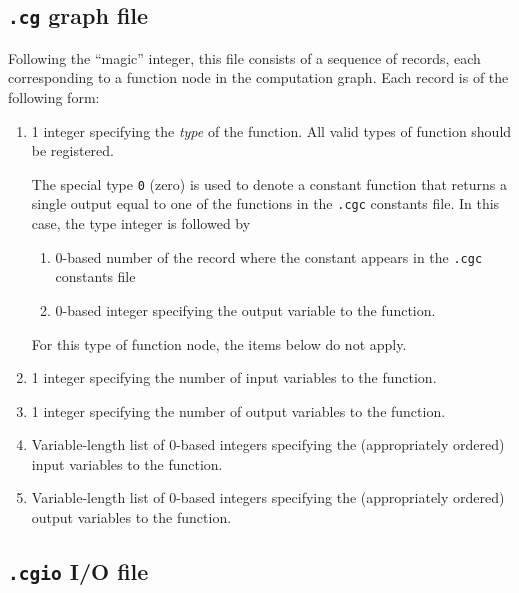 \documentclass[11pt]{article}
\begin{document}
\subsection{\texttt{.cg} graph file}

Following the ``magic'' integer, this file consists of a sequence of
records, each corresponding to a function node in the computation
graph. Each record is of the following form:
\begin{enumerate}
\item 1 integer specifying the \emph{type} of the function. All valid
  types of function should be registered.

  The special type \texttt{0} (zero) is used to denote a constant
  function that returns a single output equal to one of the functions
  in the \texttt{.cgc} constants file. In this case, the type integer
  is followed by
  \begin{enumerate}
  \item 0-based number of the record where the constant appears in the
    \texttt{.cgc} constants file
  \item 0-based integer specifying the output variable to the
    function.
  \end{enumerate}
  For this type of function node, the items below do not apply.

\item 1 integer specifying the number of input variables to the
  function. 

\item 1 integer specifying the number of output variables to the
  function.

\item Variable-length list of 0-based integers specifying the (appropriately
  ordered) input variables to the function. 

\item Variable-length list of 0-based integers specifying the
  (appropriately ordered) output variables to the function.
\end{enumerate}



\subsection{\texttt{.cgio} I/O file}
\end{document}
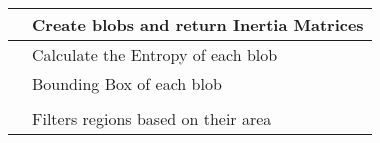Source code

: \begin{table}[h!]
\begin{tabularx}{\linewidth}{|l|Y|}
     & Create blobs and return Inertia Matrices  \\
    \hline
                       & Calculate the Entropy of each blob  \\
    \hline
                      & Bounding Box of each blob  \\
             &  \\
    \hline
                 & Filters regions based on their area  \\
    \hline
  \end{tabularx}
\end{table}
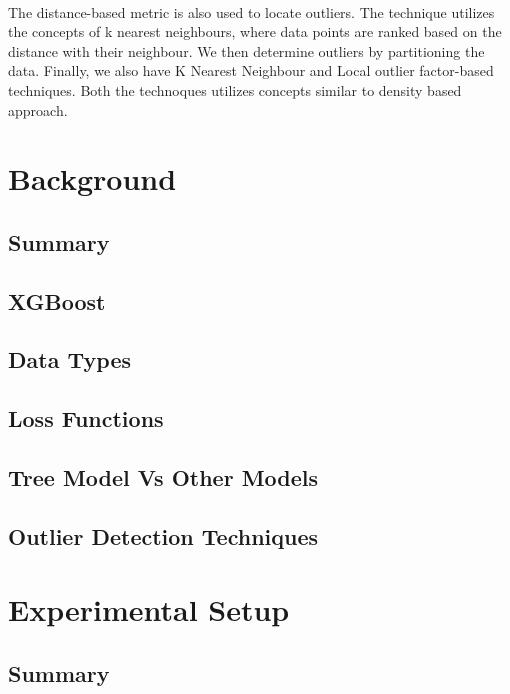 \documentclass[runningheads]{llncs}
\begin{document}
\paragraph{} The distance-based metric is also used to locate outliers. The technique utilizes the concepts of k nearest neighbours, where data points are ranked based on the distance with their neighbour. We then determine outliers by partitioning the data.  Finally, we also have K Nearest Neighbour and Local outlier factor-based techniques. Both the technoques utilizes concepts similar to density based approach.







\section{Background}

\subsection{Summary}
\subsection{XGBoost}
\subsection{Data Types}
\subsection{Loss Functions}
\subsection{Tree Model Vs Other Models}
\subsection{Outlier Detection Techniques}

\section{Experimental Setup}
\subsection{Summary}
\end{document}
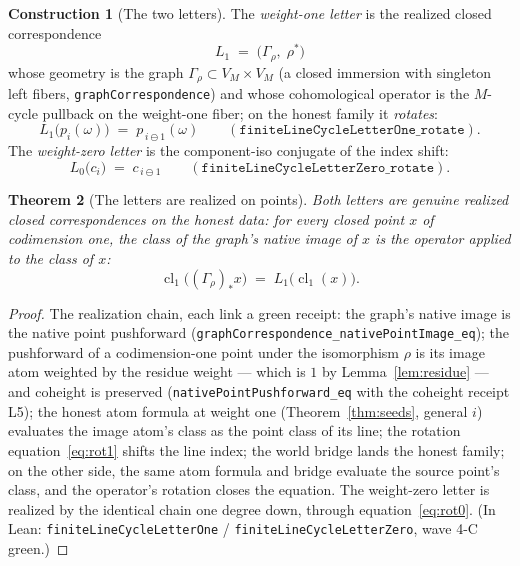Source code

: \documentclass[11pt,a4paper]{article}
\theoremstyle{plain}
\newtheorem{theorem}{Theorem}[section]
\theoremstyle{definition}
\newtheorem{construction}[theorem]{Construction}
\newcommand{\cl}{\operatorname{cl}}
\begin{document}
\begin{construction}[The two letters]\label{con:letters}
The \emph{weight-one letter} is the realized closed correspondence
\[
L_1 \;=\; \bigl( \Gamma_\rho,\; \rho^* \bigr)
\]
whose geometry is the graph $\Gamma_\rho \subset V_M \times V_M$
(a closed immersion with singleton left fibers,
\texttt{graphCorrespondence}) and whose cohomological operator is the
$M$-cycle pullback on the weight-one fiber; on the honest family it
\emph{rotates}:
\begin{equation}\label{eq:rot1}
L_1\bigl( p_i(\omega) \bigr) \;=\; p_{\,i \ominus 1}(\omega)
\qquad
(\texttt{finiteLineCycleLetterOne\_rotate}).
\end{equation}
The \emph{weight-zero letter} is the component-iso conjugate of the
index shift:
\begin{equation}\label{eq:rot0}
L_0\bigl( c_i \bigr) \;=\; c_{\,i \ominus 1}
\qquad
(\texttt{finiteLineCycleLetterZero\_rotate}).
\end{equation}
\end{construction}

\begin{theorem}[The letters are realized on points]
\label{thm:realized}
Both letters are genuine realized closed correspondences on the
honest data: for every closed point $x$ of codimension one, the class
of the graph's native image of $x$ is the operator applied to the
class of $x$:
\[
\cl_1\bigl( (\Gamma_\rho)_* x \bigr) \;=\; L_1\bigl( \cl_1(x) \bigr).
\]
\end{theorem}

\begin{proof}
The realization chain, each link a green receipt:
the graph's native image is the native point pushforward
(\texttt{graphCorrespondence\_nativePointImage\_eq}); the pushforward
of a codimension-one point under the isomorphism $\rho$ is its image
atom weighted by the residue weight --- which is $1$ by
Lemma~\ref{lem:residue} --- and coheight is preserved
(\texttt{nativePointPushforward\_eq} with the coheight receipt L5);
the honest atom formula at weight one
(Theorem~\ref{thm:seeds}, general $i$) evaluates the image atom's
class as the point class of its line; the rotation
equation~\eqref{eq:rot1} shifts the line index; the world bridge
lands the honest family; on the other side, the same atom formula and
bridge evaluate the source point's class, and the operator's rotation
closes the equation.  The weight-zero letter is realized by the
identical chain one degree down, through
equation~\eqref{eq:rot0}.  (In Lean:
\texttt{finiteLineCycleLetterOne} / \texttt{finiteLineCycleLetterZero},
wave 4-C green.)
\end{proof}
\end{document}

★ ★ ★

**Exercise objective:** Locate the word "points" in the entries, and copy every line where it is found.

**Exercise solution:**
\paragraph{} The distance-based metric is also used to locate outliers. The technique utilizes the concepts of k nearest neighbours, where data points are ranked based on the distance with their neighbour. We then determine outliers by partitioning the data.  Finally, we also have K Nearest Neighbour and Local outlier factor-based techniques. Both the technoques utilizes concepts similar to density based approach.
\begin{theorem}[The letters are realized on points]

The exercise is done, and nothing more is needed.